**What to produce**: Count the lines in the data below that have "loop" in them, and reply with only that number.

(Information shown begins)

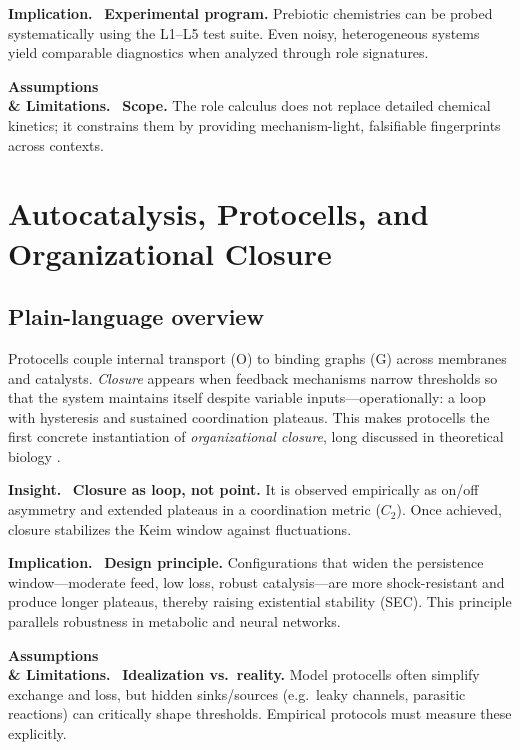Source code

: \documentclass[12pt,a4paper,oneside]{scrreprt}
\newenvironment{insight}{\par\vspace{0.5em}\noindent\textbf{Insight.}\ }{\par\vspace{0.5em}}
\newenvironment{implication}{\par\vspace{0.5em}\noindent\textbf{Implication.}\ }{\par\vspace{0.5em}}
\newenvironment{limitation}{\par\vspace{0.5em}\noindent\textbf{Assumptions \\ \& Limitations.}\ }{\par\vspace{0.5em}}
\begin{document}
\begin{implication}
\textbf{Experimental program.} 
Prebiotic chemistries can be probed systematically 
using the L1--L5 test suite. 
Even noisy, heterogeneous systems yield comparable diagnostics 
when analyzed through role signatures. 
\end{implication}

\begin{limitation}
\textbf{Scope.} 
The role calculus does not replace detailed chemical kinetics; 
it constrains them by providing mechanism-light, 
falsifiable fingerprints across contexts. 
\end{limitation}

\chapter{Autocatalysis, Protocells, and Organizational Closure}\label{ch:life-closure}

\section*{Plain-language overview}
Protocells couple internal transport (O) to binding graphs (G) across membranes and catalysts. 
\emph{Closure} appears when feedback mechanisms narrow thresholds so that the system maintains itself despite variable inputs—operationally: a loop with hysteresis and sustained coordination plateaus. 
This makes protocells the first concrete instantiation of \emph{organizational closure}, 
long discussed in theoretical biology \citep{Varela1974Autopoiesis,Maturana1980Autopoiesis,Luisi2006Protocells}.

\begin{insight}
\textbf{Closure as loop, not point.} 
It is observed empirically as on/off asymmetry and extended plateaus in a coordination metric ($C_2$). 
Once achieved, closure stabilizes the Keim window against fluctuations. 
\end{insight}

\begin{implication}
\textbf{Design principle.} 
Configurations that widen the persistence window—moderate feed, low loss, robust catalysis—are more shock-resistant and produce longer plateaus, 
thereby raising existential stability (SEC). 
This principle parallels robustness in metabolic and neural networks. 
\end{implication}

\begin{limitation}
\textbf{Idealization vs.\ reality.} 
Model protocells often simplify exchange and loss, 
but hidden sinks/sources (e.g.\ leaky channels, parasitic reactions) 
can critically shape thresholds. 
Empirical protocols must measure these explicitly. 
\end{limitation}
\end{document}
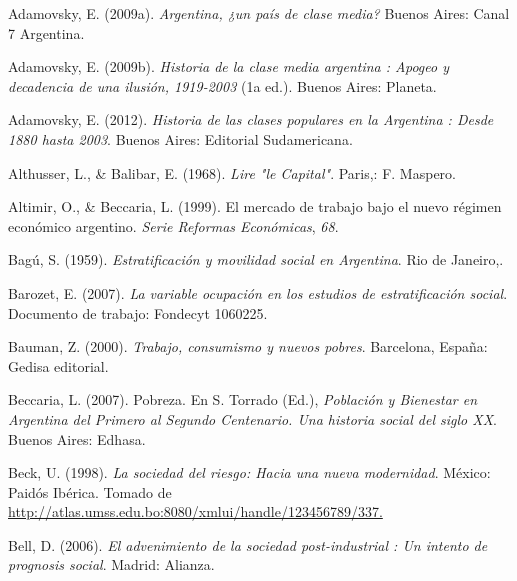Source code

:\documentclass[
]{article}
\newlength{\cslhangindent}
\newlength{\cslentryspacingunit} %
\newenvironment{CSLReferences}[2] %
 {%
  \setlength{\parindent}{0pt}
  \ifodd #1
  \let\oldpar\par
  \def\par{\hangindent=\cslhangindent\oldpar}
  \fi
  \setlength{\parskip}{#2\cslentryspacingunit}
 }%
 {}
\begin{document}
\hypertarget{refs}{}
\begin{CSLReferences}{1}{0}
\leavevmode{}%
Adamovsky, E. (2009a). \emph{Argentina, ¿un país de clase media?} Buenos Aires: Canal 7 Argentina.

\leavevmode{}%
Adamovsky, E. (2009b). \emph{Historia de la clase media argentina : Apogeo y decadencia de una ilusión, 1919-2003} (1a ed.). Buenos Aires: Planeta.

\leavevmode{}%
Adamovsky, E. (2012). \emph{Historia de las clases populares en la {Argentina} : Desde 1880 hasta 2003}. Buenos Aires: Editorial Sudamericana.

\leavevmode{}%
Althusser, L., \& Balibar, E. (1968). \emph{Lire "le {Capital}"}. Paris,: F. Maspero.

\leavevmode{}%
Altimir, O., \& Beccaria, L. (1999). El mercado de trabajo bajo el nuevo régimen económico argentino. \emph{Serie Reformas Económicas}, \emph{68}.

\leavevmode{}%
Bagú, S. (1959). \emph{Estratificación y movilidad social en {Argentina}}. Rio de Janeiro,.

\leavevmode{}%
Barozet, E. (2007). \emph{La variable ocupación en los estudios de estratificación social}. Documento de trabajo: Fondecyt 1060225.

\leavevmode{}%
Bauman, Z. (2000). \emph{Trabajo, consumismo y nuevos pobres}. Barcelona, España: Gedisa editorial.

\leavevmode{}%
Beccaria, L. (2007). Pobreza. En S. Torrado (Ed.), \emph{Población y {Bienestar} en {Argentina} del {Primero} al {Segundo} {Centenario}. {Una} historia social del siglo {XX}}. Buenos Aires: Edhasa.

\leavevmode{}%
Beck, U. (1998). \emph{La sociedad del riesgo: Hacia una nueva modernidad}. México: Paidós Ibérica. Tomado de \href{http://atlas.umss.edu.bo:8080/xmlui/handle/123456789/337}{http://atlas.umss.edu.bo:8080/xmlui/handle/123456789/337.}

\leavevmode{}%
Bell, D. (2006). \emph{El advenimiento de la sociedad post-industrial : Un intento de prognosis social}. Madrid: Alianza.


\end{CSLReferences}
\end{document}
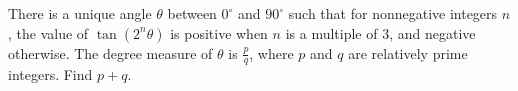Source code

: There is a unique angle $\theta$ between $0^{\circ}$ and $90^{\circ}$ such that for nonnegative integers $n$, the value of $\tan{\left(2^{n}\theta\right)}$ is positive when $n$ is a multiple of $3$, and negative otherwise. The degree measure of $\theta$ is $\frac{p}{q}$, where $p$ and $q$ are relatively prime integers. Find $p+q$.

(Information shown ends)

**Answer for this exercise**: 2